TASK OBJECTIVE
Where the word "vytvořit" appears in a line below, copy the whole line.

GIVEN DATA
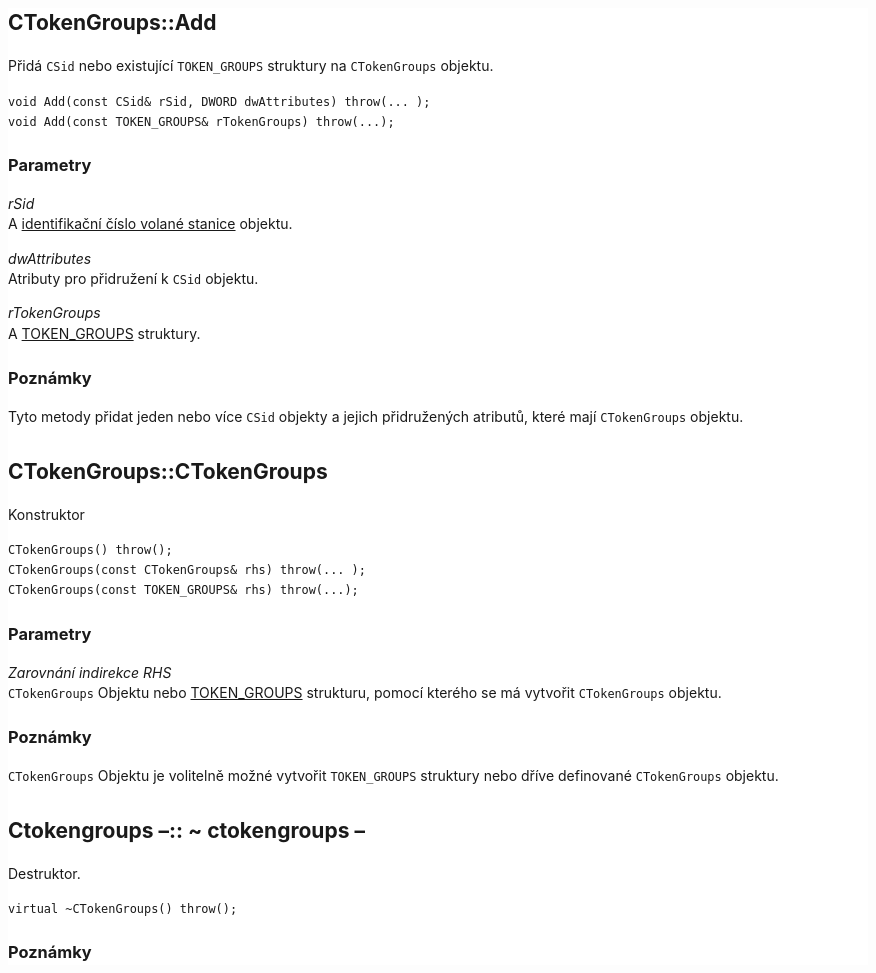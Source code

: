 ##  <a name="add"></a>  CTokenGroups::Add

Přidá `CSid` nebo existující `TOKEN_GROUPS` struktury na `CTokenGroups` objektu.

```
void Add(const CSid& rSid, DWORD dwAttributes) throw(... );
void Add(const TOKEN_GROUPS& rTokenGroups) throw(...);
```

### <a name="parameters"></a>Parametry

*rSid*<br/>
A [identifikační číslo volané stanice](../../atl/reference/csid-class.md) objektu.

*dwAttributes*<br/>
Atributy pro přidružení k `CSid` objektu.

*rTokenGroups*<br/>
A [TOKEN_GROUPS](/windows/desktop/api/winnt/ns-winnt-_token_groups) struktury.

### <a name="remarks"></a>Poznámky

Tyto metody přidat jeden nebo více `CSid` objekty a jejich přidružených atributů, které mají `CTokenGroups` objektu.

##  <a name="ctokengroups"></a>  CTokenGroups::CTokenGroups

Konstruktor

```
CTokenGroups() throw();
CTokenGroups(const CTokenGroups& rhs) throw(... );
CTokenGroups(const TOKEN_GROUPS& rhs) throw(...);
```

### <a name="parameters"></a>Parametry

*Zarovnání indirekce RHS*<br/>
`CTokenGroups` Objektu nebo [TOKEN_GROUPS](/windows/desktop/api/winnt/ns-winnt-_token_groups) strukturu, pomocí kterého se má vytvořit `CTokenGroups` objektu.

### <a name="remarks"></a>Poznámky

`CTokenGroups` Objektu je volitelně možné vytvořit `TOKEN_GROUPS` struktury nebo dříve definované `CTokenGroups` objektu.

##  <a name="dtor"></a>  Ctokengroups –:: ~ ctokengroups –

Destruktor.

```
virtual ~CTokenGroups() throw();
```

### <a name="remarks"></a>Poznámky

EXERCISE SOLUTION
`CTokenGroups` Objektu nebo [TOKEN_GROUPS](/windows/desktop/api/winnt/ns-winnt-_token_groups) strukturu, pomocí kterého se má vytvořit `CTokenGroups` objektu.
`CTokenGroups` Objektu je volitelně možné vytvořit `TOKEN_GROUPS` struktury nebo dříve definované `CTokenGroups` objektu.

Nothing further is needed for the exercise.